The other cadets returned from their homes over the next week or so, bearing tales that fascinated Ellis with their differences. She couldn’t remember celebrating the Solstice anywhere but Amiestrin.
It was interesting to hear how others celebrated the occasion. For Menhirre households, it was supposed to be a day for solemn reflection. The truly Versh households held an exchange of gifts that sounded like fun to Ellis, although she thought choosing appropriate gifts for all one’s family might be an intimidating task.
Thomas’ tale of his family’s gathering in North Mornacassan made Ellis wish wistfully she’d been born into his family rather than her own. His family was large and close-knit, which sounded foreign and appealing.
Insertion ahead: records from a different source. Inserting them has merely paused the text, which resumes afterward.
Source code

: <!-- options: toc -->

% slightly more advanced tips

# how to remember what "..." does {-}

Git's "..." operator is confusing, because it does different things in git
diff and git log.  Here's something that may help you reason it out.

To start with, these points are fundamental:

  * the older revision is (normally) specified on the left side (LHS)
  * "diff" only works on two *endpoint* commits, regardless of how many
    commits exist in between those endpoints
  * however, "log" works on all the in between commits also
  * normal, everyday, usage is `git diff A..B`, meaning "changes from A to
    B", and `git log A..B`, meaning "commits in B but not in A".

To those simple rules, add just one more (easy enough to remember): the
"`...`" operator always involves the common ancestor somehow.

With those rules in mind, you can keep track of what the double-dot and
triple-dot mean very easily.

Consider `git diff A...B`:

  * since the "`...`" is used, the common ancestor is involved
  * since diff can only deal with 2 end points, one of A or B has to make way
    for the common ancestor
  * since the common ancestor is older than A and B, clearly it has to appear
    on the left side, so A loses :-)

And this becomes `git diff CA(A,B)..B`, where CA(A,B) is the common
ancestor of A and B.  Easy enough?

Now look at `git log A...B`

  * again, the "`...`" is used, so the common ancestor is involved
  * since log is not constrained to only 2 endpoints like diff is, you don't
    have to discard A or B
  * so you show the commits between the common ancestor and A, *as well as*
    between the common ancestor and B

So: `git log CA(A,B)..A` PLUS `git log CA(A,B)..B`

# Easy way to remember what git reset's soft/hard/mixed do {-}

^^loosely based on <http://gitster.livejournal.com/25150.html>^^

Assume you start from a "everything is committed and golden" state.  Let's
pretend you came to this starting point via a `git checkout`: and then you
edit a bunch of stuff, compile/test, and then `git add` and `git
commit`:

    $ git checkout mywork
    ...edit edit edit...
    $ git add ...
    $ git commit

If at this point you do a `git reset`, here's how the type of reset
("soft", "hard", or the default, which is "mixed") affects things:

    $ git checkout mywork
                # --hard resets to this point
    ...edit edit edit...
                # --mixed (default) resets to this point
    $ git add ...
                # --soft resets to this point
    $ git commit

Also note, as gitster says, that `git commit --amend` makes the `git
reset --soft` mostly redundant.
And in keeping with Versh tradition, he’d brought her a gift as well–a young gelding–one he’d actually bred himself. The horse was a red roan, easy to pick out in the stable, and Thomas had named him, quite appropriately, Five. Unfortunately, Ellis could do little more to make the horse’s acquaintance than ride him about the paddock since a heavy snowfall arrived Monday night. The first heavy snow always arrived not long after the Solstice. They would have a good many days trapped indoors for the next few months.
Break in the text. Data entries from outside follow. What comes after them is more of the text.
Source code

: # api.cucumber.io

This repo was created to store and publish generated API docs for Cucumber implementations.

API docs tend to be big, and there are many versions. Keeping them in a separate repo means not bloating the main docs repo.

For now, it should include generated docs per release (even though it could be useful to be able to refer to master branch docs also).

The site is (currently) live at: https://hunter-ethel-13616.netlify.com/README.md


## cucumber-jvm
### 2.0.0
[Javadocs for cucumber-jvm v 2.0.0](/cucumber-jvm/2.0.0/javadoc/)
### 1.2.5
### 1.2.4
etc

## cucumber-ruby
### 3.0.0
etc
Marshal Dantreon didn’t make it back to Amiestrin before the cadets returned to the classroom, but Winhain did. The cavalry instructor was delighted by the snow. He intended to teach the cadets about cavalry movements in cold weather conditions. Master Overton managed to escape the winter teaching assignments, for which Ellis wasn’t particularly sorry. She’d developed a hearty dislike for the man.
In addition, they had two new instructors for the winter. Miklos Jeriya would be teaching Relance, an easier course of study for the native speakers. The tables would turn on them when they had to learn Cantros next year. And Lieutenant Kiyaden Sidreiyan arrived on loan from one of the artillery units and knew everything about anything that shot anything–not only the cannons and mortar guns the Guard currently used, but apparently every rifle and pistol and musket ever made. He quickly sought out the company of Anthony Ironwright. Eavesdropping on the two of them in the library talking guns after supper left Ellis baffled. She’d never known the world of guns was such an arcane one.
Like Llelas, Sidreiyan was clearly a native speaker of Relance, with a marked lilt in his speech. The lieutenant outweighed Llelas by a good forty pounds and stood a hand taller. He had hazel eyes and lighter hair. Even so, something about him reminded her strongly of Llelas. There must be some underlying commonality she simply hadn’t pinpointed yet.
Llelas had returned to his more usual temper. He’d received two more letters regarding his brother, and was relieved that Grandfather—in one guise or another—was staying there to watch over his injured half-brother. And that Tuesday, Ellis met with Llelas to resume fighting under Sirtris’ watchful eye. The lieutenant—no, captain—talked with Llelas first about not hitting her face anywhere in the vicinity of the cut, but she had no doubt Llelas could control himself better than that.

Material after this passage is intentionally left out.